No one would deny that strategic planning is necessary and that we have to answer the very pressing needs of some of the regions with bold initiatives. But whose strategy, whose plans will the Regional Development Agencies implement? In the ten pages of Mr Caborn’s speech about this massive redeployment of government business, he managed not to utter the words “democracy” or “accountability” once.
Members of the new agencies, just like the members of the Welsh Development Agency, will be appointed directly by the government. And business, says Caborn, should be in the driving seat. The British Chambers of Commerce is confident that business people will get most of the appointments, and deems that they should be paid at “commercial rates” in order to attract the best candidates. So to whom will these well-rewarded stewards be accountable?
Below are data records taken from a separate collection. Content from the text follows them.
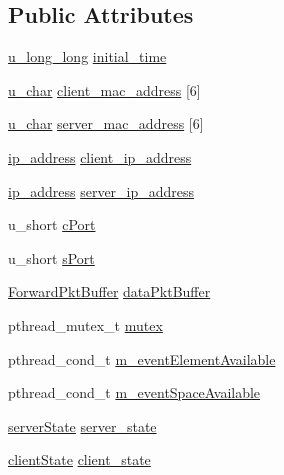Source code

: \subsection*{\-Public \-Attributes}
\begin{DoxyCompactItemize}
\item 
\hyperlink{split__tcp__gateway_8h_ae16666ecf73bb70201bc64a6ccc329f1}{u\-\_\-long\-\_\-long} \hyperlink{structconn__state_a09d8624f696a5e87f7c4bd8258cdf650}{initial\-\_\-time}
\item 
\hyperlink{split__tcp__gateway_8h_ae2b02ed168fc99cff3851603910b1fb6}{u\-\_\-char} \hyperlink{structconn__state_a0a51afa30b43a49ec6edbe42c53e485b}{client\-\_\-mac\-\_\-address} \mbox{[}6\mbox{]}
\item 
\hyperlink{split__tcp__gateway_8h_ae2b02ed168fc99cff3851603910b1fb6}{u\-\_\-char} \hyperlink{structconn__state_a5062441e7d6f98886abb69ae31b4b995}{server\-\_\-mac\-\_\-address} \mbox{[}6\mbox{]}
\item 
\hyperlink{structip__address}{ip\-\_\-address} \hyperlink{structconn__state_a09bc5f34de7734aeaf0861201446117f}{client\-\_\-ip\-\_\-address}
\item 
\hyperlink{structip__address}{ip\-\_\-address} \hyperlink{structconn__state_a19c352b66ea5d4718375803b8e75f78f}{server\-\_\-ip\-\_\-address}
\item 
u\-\_\-short \hyperlink{structconn__state_a84fa2359c885ddd04fde1f9ff159237f}{c\-Port}
\item 
u\-\_\-short \hyperlink{structconn__state_ad3301160ee6f1d88ce6bb145c66c0b43}{s\-Port}
\item 
\hyperlink{structForwardPktBuffer}{\-Forward\-Pkt\-Buffer} \hyperlink{structconn__state_a23360dc0166aa34aae490ab47ee8ddc5}{data\-Pkt\-Buffer}
\item 
pthread\-\_\-mutex\-\_\-t \hyperlink{structconn__state_a66658e34b308e8c7e9197be0471e4046}{mutex}
\item 
pthread\-\_\-cond\-\_\-t \hyperlink{structconn__state_a6c1029b6951da7864f0ada1578fca82f}{m\-\_\-event\-Element\-Available}
\item 
pthread\-\_\-cond\-\_\-t \hyperlink{structconn__state_aa9f009393861dd5ad935e93de0d74b3e}{m\-\_\-event\-Space\-Available}
\item 
\hyperlink{structserverState}{server\-State} \hyperlink{structconn__state_a630485e95406127782b0c2865fef3a4f}{server\-\_\-state}
\item 
\hyperlink{structclientState}{client\-State} \hyperlink{structconn__state_af324b8f7643246725ce8e024b0c13eb9}{client\-\_\-state}

\end{DoxyCompactItemize}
Mr Caborn, when pressed, says they will answer to the National Audit Office, the Public Accounts Committee and the government offices for the regions. These are the same or equivalent bodies to which the WDA was nominally accountable. They failed utterly to prevent it from making decisions which favoured its members and its members’ friends. As elected regional assemblies have been shelved for at least five or ten years, the new RDAs will be subject to no direct democratic oversight whatsoever. We know that this government, like its predecessor, is the government of big business. But this takes the process a step further: the RDAs will amount to government BY big business.
Development is surely the major determinant of the quality of our lives. It determines whether or not we have sufficient jobs, homes and transport, whether or not our neighbourhoods are safe, healthy and attractive, whether or not communities cohere or collapse. In the absence of public control, there is nothing we can do to ensure that development meets OUR needs, rather than just those of the developers.
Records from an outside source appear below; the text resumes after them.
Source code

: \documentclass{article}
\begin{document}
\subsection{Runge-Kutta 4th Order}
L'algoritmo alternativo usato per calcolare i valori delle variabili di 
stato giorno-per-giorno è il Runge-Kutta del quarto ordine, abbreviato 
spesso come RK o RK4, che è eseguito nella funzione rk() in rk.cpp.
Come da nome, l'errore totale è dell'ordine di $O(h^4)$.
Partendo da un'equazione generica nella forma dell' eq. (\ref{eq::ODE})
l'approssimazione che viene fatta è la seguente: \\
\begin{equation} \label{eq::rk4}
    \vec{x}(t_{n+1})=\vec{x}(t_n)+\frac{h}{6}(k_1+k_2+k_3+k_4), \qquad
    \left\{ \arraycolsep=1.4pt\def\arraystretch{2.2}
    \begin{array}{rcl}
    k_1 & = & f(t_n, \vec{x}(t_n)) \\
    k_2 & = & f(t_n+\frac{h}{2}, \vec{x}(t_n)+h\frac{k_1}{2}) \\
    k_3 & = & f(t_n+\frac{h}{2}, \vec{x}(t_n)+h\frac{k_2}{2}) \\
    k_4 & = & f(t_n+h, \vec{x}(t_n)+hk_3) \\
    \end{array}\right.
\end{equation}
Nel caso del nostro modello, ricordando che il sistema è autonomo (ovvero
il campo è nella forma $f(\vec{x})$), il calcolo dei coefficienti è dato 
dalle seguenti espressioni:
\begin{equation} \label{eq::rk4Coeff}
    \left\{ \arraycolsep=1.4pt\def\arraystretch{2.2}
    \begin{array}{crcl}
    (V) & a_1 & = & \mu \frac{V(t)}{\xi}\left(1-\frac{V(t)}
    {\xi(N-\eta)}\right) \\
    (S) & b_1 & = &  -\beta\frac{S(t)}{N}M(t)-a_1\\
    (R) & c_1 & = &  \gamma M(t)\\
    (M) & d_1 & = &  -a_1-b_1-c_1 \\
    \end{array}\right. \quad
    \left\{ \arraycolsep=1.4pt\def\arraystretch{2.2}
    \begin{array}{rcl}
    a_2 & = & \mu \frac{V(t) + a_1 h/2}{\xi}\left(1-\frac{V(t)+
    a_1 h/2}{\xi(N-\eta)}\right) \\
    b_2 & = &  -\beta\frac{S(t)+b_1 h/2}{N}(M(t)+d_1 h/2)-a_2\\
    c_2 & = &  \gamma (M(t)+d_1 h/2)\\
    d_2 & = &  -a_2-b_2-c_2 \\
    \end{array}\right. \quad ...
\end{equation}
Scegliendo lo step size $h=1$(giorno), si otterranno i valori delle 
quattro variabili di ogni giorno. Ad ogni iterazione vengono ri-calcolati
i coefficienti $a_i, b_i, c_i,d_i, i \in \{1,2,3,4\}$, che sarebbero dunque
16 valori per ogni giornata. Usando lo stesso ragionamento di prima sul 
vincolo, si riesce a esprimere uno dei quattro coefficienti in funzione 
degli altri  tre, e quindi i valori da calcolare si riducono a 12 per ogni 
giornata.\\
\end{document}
Last week, Tony Blair used this page to call for “greater public participation in the decision-making process” and “a re-invigorated local government.” This putsch will surely achieve precisely the opposite. It is hard to see how the RDAs, as the government envisages them, can fail to reproduce the disasters precipitated by the Urban Development Corporations. In places such as Bristol and Teeside, the hated UDCs routed the local authorities, trampled public opinion and squandered tens of millions of pounds of public money.
Is this the regional devolution we’ve been promised, a devolution neither to local authorities nor to communities, but to a new tier of remote and unaccountable superquangos? Is this the New Britain Tony Blair has pledged? If it is, then the hopes and expectations in which the country exulted six months ago were false.